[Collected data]
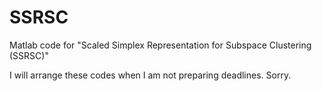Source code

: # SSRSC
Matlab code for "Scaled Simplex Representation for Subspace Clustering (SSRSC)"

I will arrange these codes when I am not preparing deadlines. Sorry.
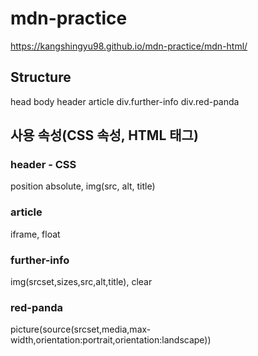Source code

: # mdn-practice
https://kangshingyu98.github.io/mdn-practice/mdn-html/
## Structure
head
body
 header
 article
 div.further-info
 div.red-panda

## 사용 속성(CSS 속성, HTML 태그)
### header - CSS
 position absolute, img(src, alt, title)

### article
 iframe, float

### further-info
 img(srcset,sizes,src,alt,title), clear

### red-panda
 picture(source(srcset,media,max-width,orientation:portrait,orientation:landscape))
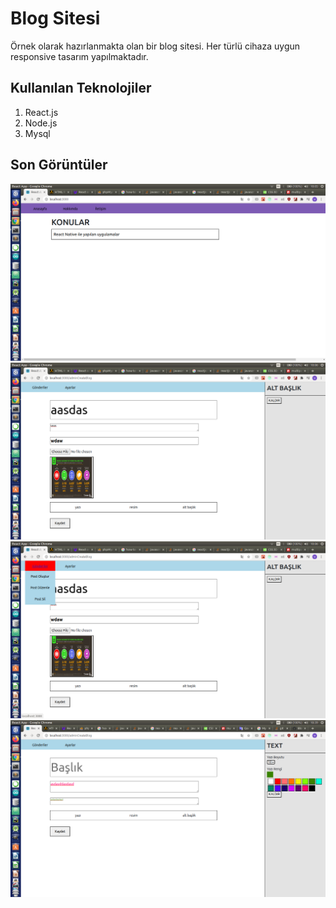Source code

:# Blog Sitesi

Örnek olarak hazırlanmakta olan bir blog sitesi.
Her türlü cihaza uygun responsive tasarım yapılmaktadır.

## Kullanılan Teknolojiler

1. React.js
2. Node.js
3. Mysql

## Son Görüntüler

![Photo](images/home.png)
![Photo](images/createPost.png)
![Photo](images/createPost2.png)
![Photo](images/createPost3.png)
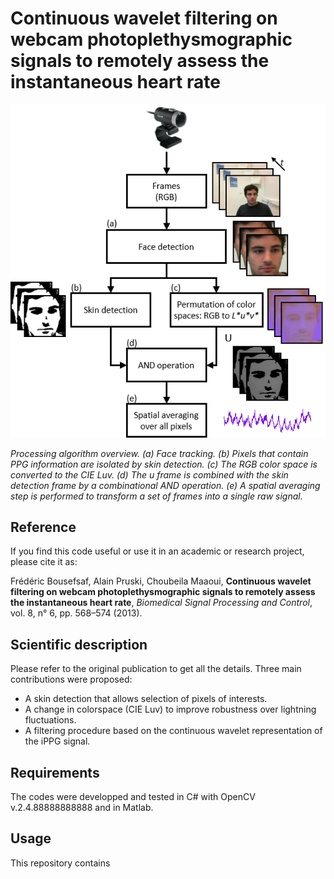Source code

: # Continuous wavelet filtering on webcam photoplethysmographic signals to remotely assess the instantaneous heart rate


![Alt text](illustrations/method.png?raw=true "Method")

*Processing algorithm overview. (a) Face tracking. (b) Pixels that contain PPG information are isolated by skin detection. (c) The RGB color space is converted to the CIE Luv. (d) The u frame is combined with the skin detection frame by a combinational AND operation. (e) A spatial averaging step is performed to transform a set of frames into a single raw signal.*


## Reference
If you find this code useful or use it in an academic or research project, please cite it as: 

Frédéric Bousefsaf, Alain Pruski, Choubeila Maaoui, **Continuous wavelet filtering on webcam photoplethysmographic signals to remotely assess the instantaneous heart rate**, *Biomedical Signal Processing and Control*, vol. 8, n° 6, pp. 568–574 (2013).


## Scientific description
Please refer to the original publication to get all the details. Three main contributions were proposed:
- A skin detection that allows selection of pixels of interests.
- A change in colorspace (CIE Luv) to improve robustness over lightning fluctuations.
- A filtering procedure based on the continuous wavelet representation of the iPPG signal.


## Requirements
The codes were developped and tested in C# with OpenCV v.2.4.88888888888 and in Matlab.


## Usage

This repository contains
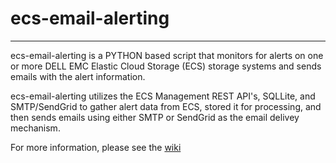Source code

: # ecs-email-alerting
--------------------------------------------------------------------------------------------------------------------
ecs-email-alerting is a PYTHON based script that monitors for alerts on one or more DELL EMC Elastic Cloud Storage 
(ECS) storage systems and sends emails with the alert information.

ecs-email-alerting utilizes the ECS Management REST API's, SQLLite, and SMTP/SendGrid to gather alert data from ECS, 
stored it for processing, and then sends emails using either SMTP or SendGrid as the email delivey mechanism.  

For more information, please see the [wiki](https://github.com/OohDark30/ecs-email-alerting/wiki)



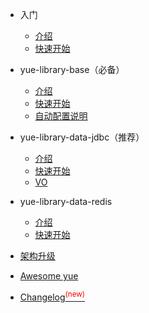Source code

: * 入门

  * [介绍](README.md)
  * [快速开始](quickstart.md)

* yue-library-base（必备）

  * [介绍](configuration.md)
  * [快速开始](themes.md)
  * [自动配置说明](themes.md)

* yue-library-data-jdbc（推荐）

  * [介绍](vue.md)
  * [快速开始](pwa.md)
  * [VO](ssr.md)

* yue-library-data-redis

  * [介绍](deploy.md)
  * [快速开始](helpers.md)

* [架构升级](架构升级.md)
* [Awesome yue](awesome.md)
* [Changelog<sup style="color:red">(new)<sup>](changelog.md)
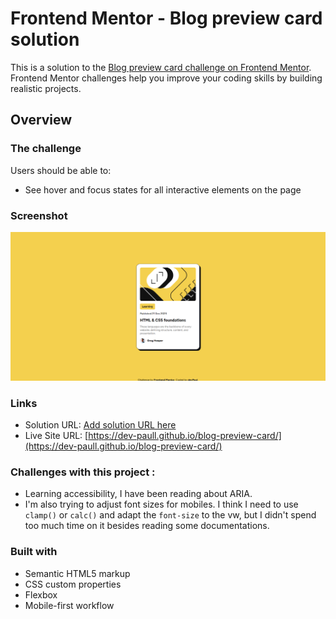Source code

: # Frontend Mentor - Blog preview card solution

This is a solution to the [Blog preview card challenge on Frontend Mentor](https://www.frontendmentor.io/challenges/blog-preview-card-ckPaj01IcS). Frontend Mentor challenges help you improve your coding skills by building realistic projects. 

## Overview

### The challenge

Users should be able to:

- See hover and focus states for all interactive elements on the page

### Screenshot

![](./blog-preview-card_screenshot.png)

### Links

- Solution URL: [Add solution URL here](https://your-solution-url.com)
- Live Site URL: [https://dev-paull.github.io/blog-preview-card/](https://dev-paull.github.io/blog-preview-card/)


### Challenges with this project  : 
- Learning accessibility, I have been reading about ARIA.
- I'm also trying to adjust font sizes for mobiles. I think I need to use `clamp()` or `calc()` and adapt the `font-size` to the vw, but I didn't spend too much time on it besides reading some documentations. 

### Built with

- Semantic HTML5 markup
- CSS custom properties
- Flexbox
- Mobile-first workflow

**WHAT THIS TASK INVOLVES**
Begin at the line above that has "Users should be" and stop after the line that has "- Learning accessibility, I", copying each line exactly and adding nothing else.

**TASK RESPONSE**
Users should be able to:

- See hover and focus states for all interactive elements on the page

### Screenshot

![](./blog-preview-card_screenshot.png)

### Links

- Solution URL: [Add solution URL here](https://your-solution-url.com)
- Live Site URL: [https://dev-paull.github.io/blog-preview-card/](https://dev-paull.github.io/blog-preview-card/)


### Challenges with this project  : 
- Learning accessibility, I have been reading about ARIA.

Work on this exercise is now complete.